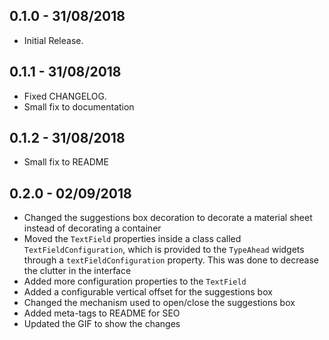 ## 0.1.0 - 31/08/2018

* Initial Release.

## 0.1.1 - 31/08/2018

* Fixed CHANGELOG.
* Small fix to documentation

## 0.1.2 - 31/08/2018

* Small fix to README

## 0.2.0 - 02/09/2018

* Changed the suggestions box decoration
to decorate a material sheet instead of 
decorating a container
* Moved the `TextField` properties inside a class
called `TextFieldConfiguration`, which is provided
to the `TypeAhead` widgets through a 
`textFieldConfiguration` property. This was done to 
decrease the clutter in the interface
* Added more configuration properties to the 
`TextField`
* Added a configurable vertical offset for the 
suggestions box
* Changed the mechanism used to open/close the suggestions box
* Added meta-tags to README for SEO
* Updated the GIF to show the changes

________________

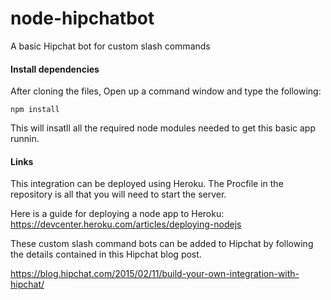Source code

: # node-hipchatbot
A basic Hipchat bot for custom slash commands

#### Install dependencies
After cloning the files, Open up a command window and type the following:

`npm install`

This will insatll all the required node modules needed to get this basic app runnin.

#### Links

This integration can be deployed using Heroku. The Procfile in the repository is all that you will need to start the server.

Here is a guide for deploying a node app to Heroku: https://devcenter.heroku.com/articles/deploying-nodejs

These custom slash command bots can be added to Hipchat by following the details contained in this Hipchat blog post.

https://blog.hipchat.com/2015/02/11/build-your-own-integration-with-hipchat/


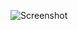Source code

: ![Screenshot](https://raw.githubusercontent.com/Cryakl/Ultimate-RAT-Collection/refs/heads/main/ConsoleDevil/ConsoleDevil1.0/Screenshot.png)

________________

> TASK GOAL:
Look through the material above and print exactly the lines from the one containing "README for SEO" to the one containing "show the changes", both included, and nothing more.

> REPLY:
* Added meta-tags to README for SEO
* Updated the GIF to show the changes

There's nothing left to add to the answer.